• _Work instructions_: Every line below that has the string "Usage" needs to be copied.

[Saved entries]
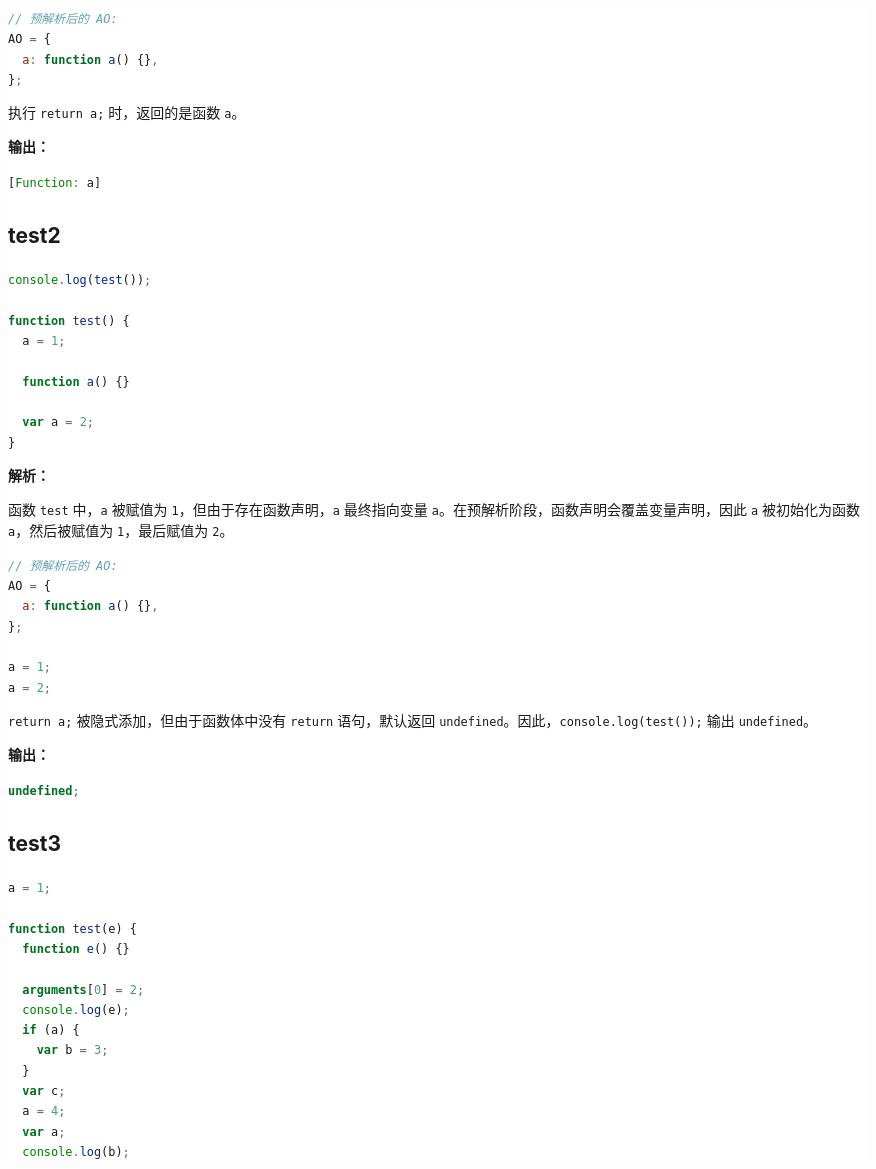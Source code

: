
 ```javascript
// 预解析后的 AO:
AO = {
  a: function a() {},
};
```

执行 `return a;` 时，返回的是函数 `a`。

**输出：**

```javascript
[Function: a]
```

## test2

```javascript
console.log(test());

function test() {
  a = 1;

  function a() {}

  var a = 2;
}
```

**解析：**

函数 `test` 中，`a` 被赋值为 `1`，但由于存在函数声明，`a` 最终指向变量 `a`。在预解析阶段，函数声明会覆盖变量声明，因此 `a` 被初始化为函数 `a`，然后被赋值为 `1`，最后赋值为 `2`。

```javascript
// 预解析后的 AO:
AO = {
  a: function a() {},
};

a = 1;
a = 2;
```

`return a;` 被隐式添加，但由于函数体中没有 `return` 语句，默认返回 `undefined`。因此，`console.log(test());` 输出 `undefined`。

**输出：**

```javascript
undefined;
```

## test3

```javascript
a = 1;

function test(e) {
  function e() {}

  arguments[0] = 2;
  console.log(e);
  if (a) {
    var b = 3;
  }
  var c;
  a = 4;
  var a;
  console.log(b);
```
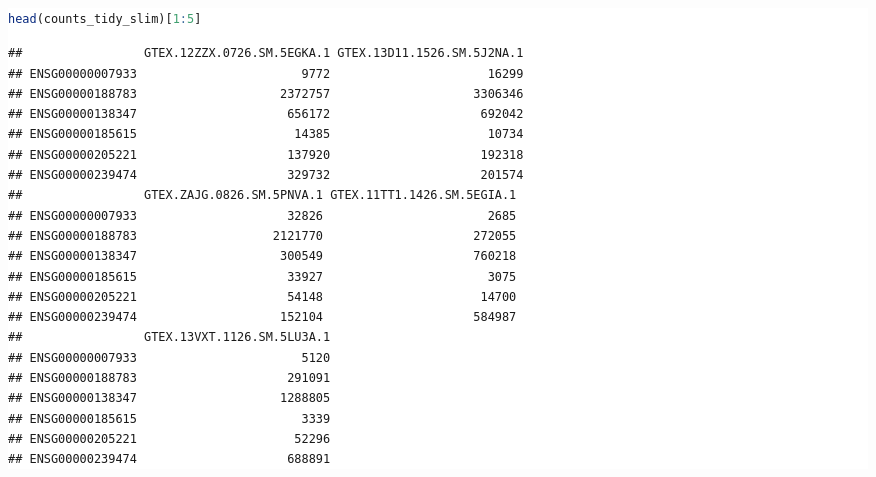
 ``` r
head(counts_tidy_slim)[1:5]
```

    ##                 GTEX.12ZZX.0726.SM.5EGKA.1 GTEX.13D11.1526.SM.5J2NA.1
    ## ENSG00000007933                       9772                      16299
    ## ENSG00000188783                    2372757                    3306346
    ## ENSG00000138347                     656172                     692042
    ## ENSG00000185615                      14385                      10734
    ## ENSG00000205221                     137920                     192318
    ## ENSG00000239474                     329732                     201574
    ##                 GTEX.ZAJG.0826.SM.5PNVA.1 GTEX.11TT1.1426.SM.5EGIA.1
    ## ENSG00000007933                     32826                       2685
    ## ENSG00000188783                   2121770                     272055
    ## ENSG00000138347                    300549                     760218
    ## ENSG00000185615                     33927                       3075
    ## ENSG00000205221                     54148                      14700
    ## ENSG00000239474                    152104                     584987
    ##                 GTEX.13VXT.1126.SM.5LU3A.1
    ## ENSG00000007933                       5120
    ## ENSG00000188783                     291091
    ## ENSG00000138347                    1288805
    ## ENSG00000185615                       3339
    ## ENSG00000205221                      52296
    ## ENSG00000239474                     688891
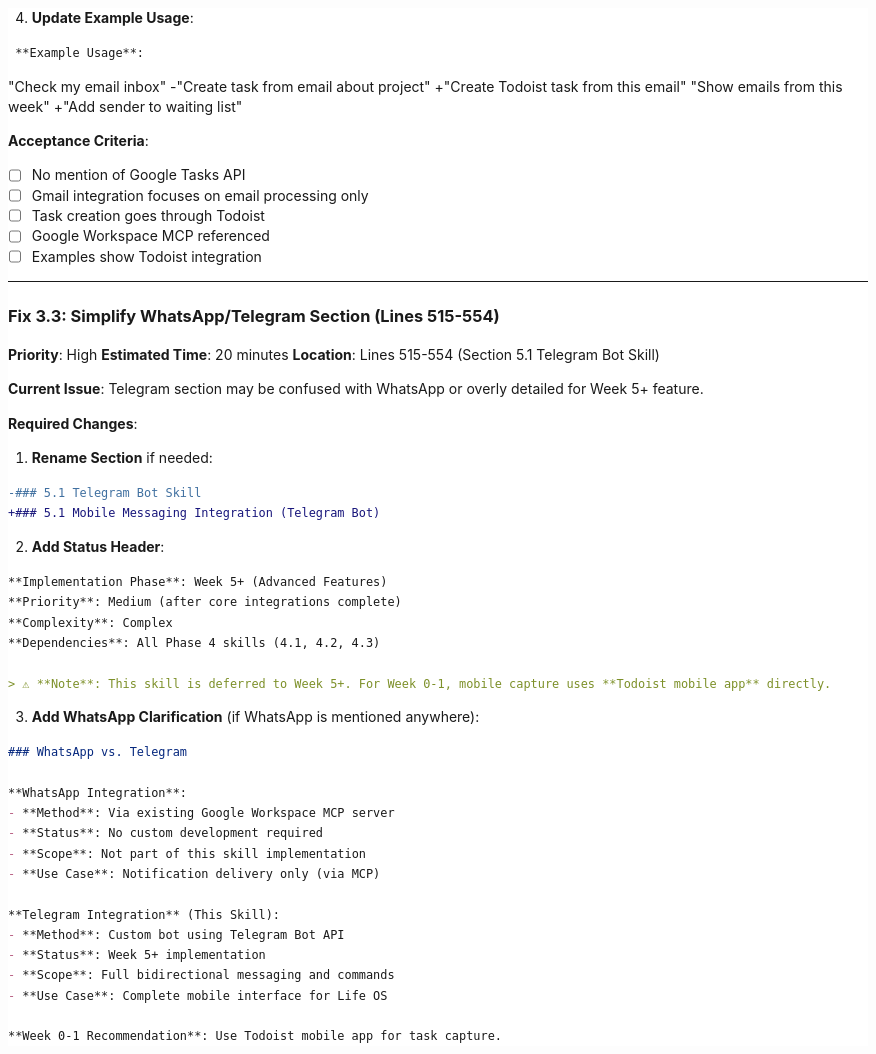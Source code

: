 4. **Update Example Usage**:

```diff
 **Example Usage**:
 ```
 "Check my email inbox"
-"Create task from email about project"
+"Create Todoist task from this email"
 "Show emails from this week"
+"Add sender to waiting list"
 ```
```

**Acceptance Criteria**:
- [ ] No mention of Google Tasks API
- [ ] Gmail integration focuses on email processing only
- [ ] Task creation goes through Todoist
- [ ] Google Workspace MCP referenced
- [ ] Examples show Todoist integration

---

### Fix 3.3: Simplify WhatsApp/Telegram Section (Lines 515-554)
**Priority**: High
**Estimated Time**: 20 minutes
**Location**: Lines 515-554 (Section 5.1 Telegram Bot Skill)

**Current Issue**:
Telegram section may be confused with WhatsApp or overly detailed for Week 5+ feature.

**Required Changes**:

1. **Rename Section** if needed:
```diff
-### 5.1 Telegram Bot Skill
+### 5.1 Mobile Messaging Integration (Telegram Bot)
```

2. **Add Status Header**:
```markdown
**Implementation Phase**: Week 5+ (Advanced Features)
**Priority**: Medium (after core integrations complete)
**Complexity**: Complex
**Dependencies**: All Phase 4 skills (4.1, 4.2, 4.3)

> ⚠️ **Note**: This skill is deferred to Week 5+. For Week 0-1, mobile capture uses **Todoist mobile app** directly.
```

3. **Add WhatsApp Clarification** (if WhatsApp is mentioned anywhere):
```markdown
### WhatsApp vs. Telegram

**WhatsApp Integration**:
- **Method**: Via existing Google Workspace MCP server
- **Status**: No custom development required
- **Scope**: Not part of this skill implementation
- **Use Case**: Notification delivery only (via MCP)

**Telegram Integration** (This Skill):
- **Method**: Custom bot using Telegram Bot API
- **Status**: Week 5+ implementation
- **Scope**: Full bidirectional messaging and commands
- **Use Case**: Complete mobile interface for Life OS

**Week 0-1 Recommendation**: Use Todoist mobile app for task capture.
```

• _Exercise solution_:
: 4. **Update Example Usage**:
 **Example Usage**:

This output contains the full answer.